A Donegal mother of two, who wants to plant a hedge around her home in Moville, has been granted leave of the High Court to challenge a decision of An Bord Pleanala which blocked her plans.

Barrister Michael O’Donnell told the High Court that Wendy Tweed, had bought the former ‘Hair O the Dog’ pub in Quay Street, Moville.

She is currently refurbishing it as a home for herself, her husband and their two children aged five and seven.

Mr O’Donnell said that having been given the go-ahead of Donegal County Council to turn the old hotel and pub premises into a three-bed two-storey dwelling, she sought additional planning permission for a four feet high post-and-wire boundary fence and hedge.

The Irish Independent reports that Mr Justice Charles Meenan heard that the former pub car park and boundary touched on the lough shore and there had been objections from Foyle and Moville Rowing Club.

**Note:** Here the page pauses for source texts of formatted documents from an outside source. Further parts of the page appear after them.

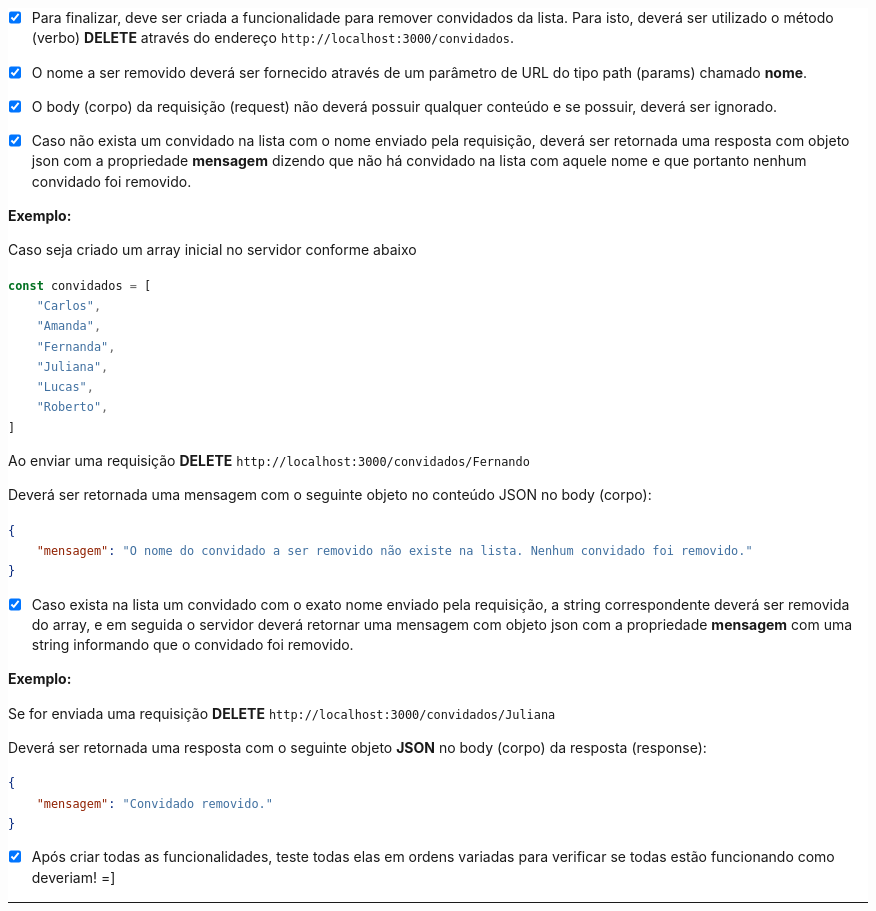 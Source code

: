 - [x] Para finalizar, deve ser criada a funcionalidade para remover convidados da lista. Para isto, deverá ser utilizado o método (verbo) **DELETE** através do endereço `http://localhost:3000/convidados`.

- [x] O nome a ser removido deverá ser fornecido através de um parâmetro de URL do tipo path (params) chamado **nome**.

- [x] O body (corpo) da requisição (request) não deverá possuir qualquer conteúdo e se possuir, deverá ser ignorado.

- [x] Caso não exista um convidado na lista com o nome enviado pela requisição, deverá ser retornada uma resposta com objeto json com a propriedade **mensagem** dizendo que não há convidado na lista com aquele nome e que portanto nenhum convidado foi removido.

**Exemplo:**

Caso seja criado um array inicial no servidor conforme abaixo

```javascript
const convidados = [
    "Carlos",
    "Amanda",
    "Fernanda",
    "Juliana",
    "Lucas",
    "Roberto",
]
```

Ao enviar uma requisição **DELETE** `http://localhost:3000/convidados/Fernando`

Deverá ser retornada uma mensagem com o seguinte objeto no conteúdo JSON no body (corpo):

```json
{
    "mensagem": "O nome do convidado a ser removido não existe na lista. Nenhum convidado foi removido."
}
```

- [x] Caso exista na lista um convidado com o exato nome enviado pela requisição, a string correspondente deverá ser removida do array, e em seguida o servidor deverá retornar uma mensagem com objeto json com a propriedade **mensagem** com uma string informando que o convidado foi removido.

**Exemplo:**

Se for enviada uma requisição **DELETE** `http://localhost:3000/convidados/Juliana`

Deverá ser retornada uma resposta com o seguinte objeto **JSON** no body (corpo) da resposta (response):

```json
{
    "mensagem": "Convidado removido."
}
```

- [x] Após criar todas as funcionalidades, teste todas elas em ordens variadas para verificar se todas estão funcionando como deveriam! =]

---
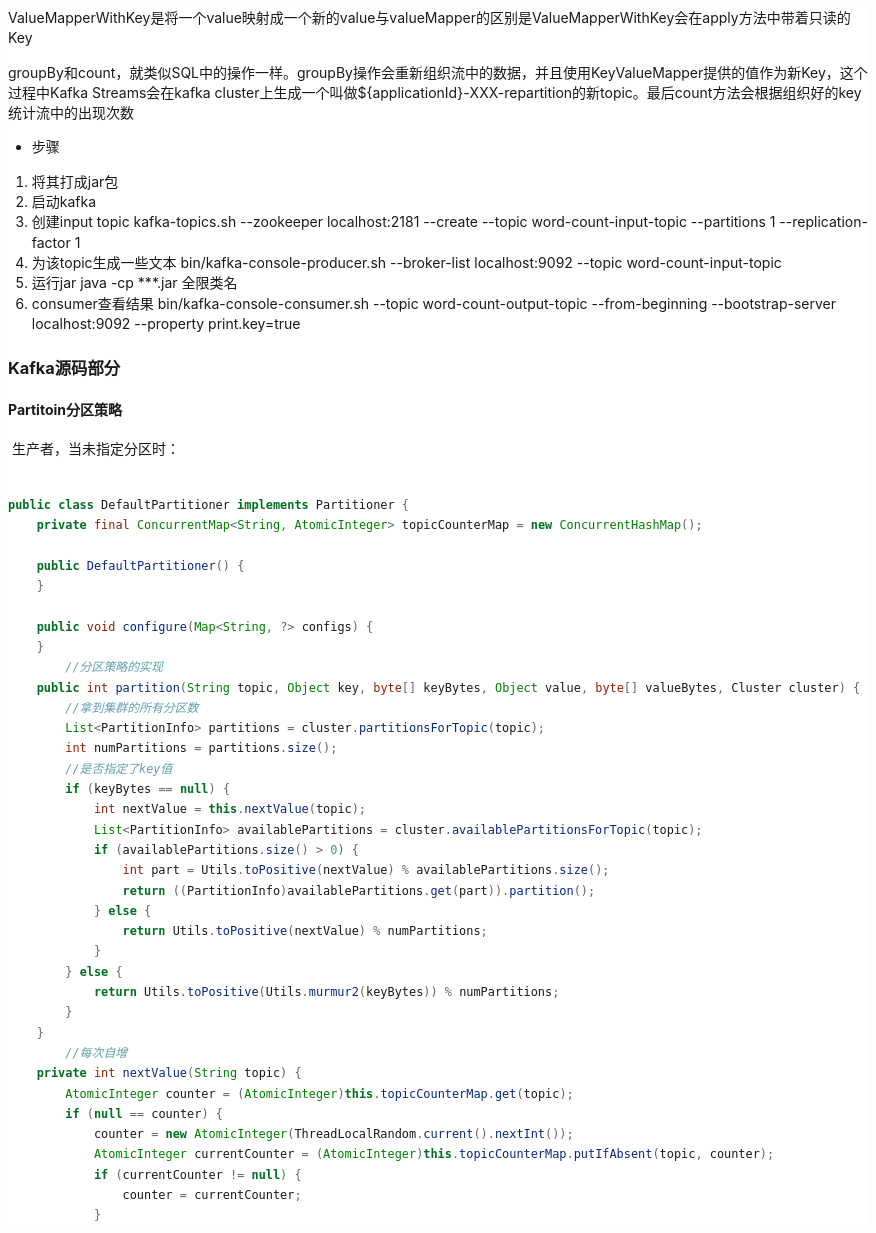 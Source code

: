   ​		ValueMapperWithKey是将一个value映射成一个新的value与valueMapper的区别是ValueMapperWithKey会在apply方法中带着只读的Key

  ​		groupBy和count，就类似SQL中的操作一样。groupBy操作会重新组织流中的数据，并且使用KeyValueMapper提供的值作为新Key，这个过程中Kafka Streams会在kafka cluster上生成一个叫做${applicationId}-XXX-repartition的新topic。最后count方法会根据组织好的key统计流中的出现次数

* 步骤

1. 将其打成jar包
2. 启动kafka
3. 创建input topic
   kafka-topics.sh --zookeeper localhost:2181 --create --topic word-count-input-topic --partitions 1 --replication-factor 1
4. 为该topic生成一些文本
   bin/kafka-console-producer.sh --broker-list localhost:9092 --topic word-count-input-topic
5. 运行jar
   java -cp ***.jar  全限类名
6. consumer查看结果
   bin/kafka-console-consumer.sh --topic word-count-output-topic --from-beginning --bootstrap-server localhost:9092 --property print.key=true

### Kafka源码部分

#### Partitoin分区策略

​		生产者，当未指定分区时：

```java

public class DefaultPartitioner implements Partitioner {
    private final ConcurrentMap<String, AtomicInteger> topicCounterMap = new ConcurrentHashMap();

    public DefaultPartitioner() {
    }

    public void configure(Map<String, ?> configs) {
    }
		//分区策略的实现
    public int partition(String topic, Object key, byte[] keyBytes, Object value, byte[] valueBytes, Cluster cluster) {
      	//拿到集群的所有分区数
        List<PartitionInfo> partitions = cluster.partitionsForTopic(topic);
        int numPartitions = partitions.size();
      	//是否指定了key值
        if (keyBytes == null) {
            int nextValue = this.nextValue(topic);
            List<PartitionInfo> availablePartitions = cluster.availablePartitionsForTopic(topic);
            if (availablePartitions.size() > 0) {
                int part = Utils.toPositive(nextValue) % availablePartitions.size();
                return ((PartitionInfo)availablePartitions.get(part)).partition();
            } else {
                return Utils.toPositive(nextValue) % numPartitions;
            }
        } else {
            return Utils.toPositive(Utils.murmur2(keyBytes)) % numPartitions;
        }
    }
		//每次自增
    private int nextValue(String topic) {
        AtomicInteger counter = (AtomicInteger)this.topicCounterMap.get(topic);
        if (null == counter) {
            counter = new AtomicInteger(ThreadLocalRandom.current().nextInt());
            AtomicInteger currentCounter = (AtomicInteger)this.topicCounterMap.putIfAbsent(topic, counter);
            if (currentCounter != null) {
                counter = currentCounter;
            }
```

The club contended that the fence would block the car park area, restrict vehicle turning space and seal off a “public viewing area,” all of which were on the private grounds of Ms Tweed’s new home.

It claimed the fence would reduce a pedestrian footpath and create traffic and walking hazards on a steep cliff-like shore.

Mr O’Donnell, who appeared with Tom Wylie of Babington Solicitors, Derry, said Ms Tweed wished to provide a safe and secure environment for her children where they could play with a degree of privacy. She would be fearful of allowing them to play in a car parking and turning area.

He said she was the registered owner of the lands and Donegal County Council accepted that the property was not subject to any public rights. The rowing club had raised concerns in respect of the obstruction of access to the foreshore. He said the club was not a legal entity entitled to make any appeal against planning permission for the boundary fence.

Ms Tweed told the court, in an affidavit, that the Bord’s inspector, Ms Dolores McCague who had been appointed to hear the appeal, in her assessment, had concluded the lands within the boundary had been used by the public for parking cars, for viewing events on the Foyle and for general amenity use.

Ms McCague had in effect held the property surrounds were public lands which could be used by the public as of right. Ms Tweed said the inspector made findings in respect of a range of public rights on the basis of vague and unsubstantiated assertions from persons who had no right or basis to do so, depriving her of all control over her property.

Judge Meenan granted Ms Tweed leave to judicially review the finding of An Bord Pleanala and seek to quash its decision restraining erection of the hedge and fence.

Ms Tweed was also granted leave to seek declarations that the property in question was not public land lands governed by public rights of parking, turning cars, viewing or access. The proceedings were made returnable to October 9.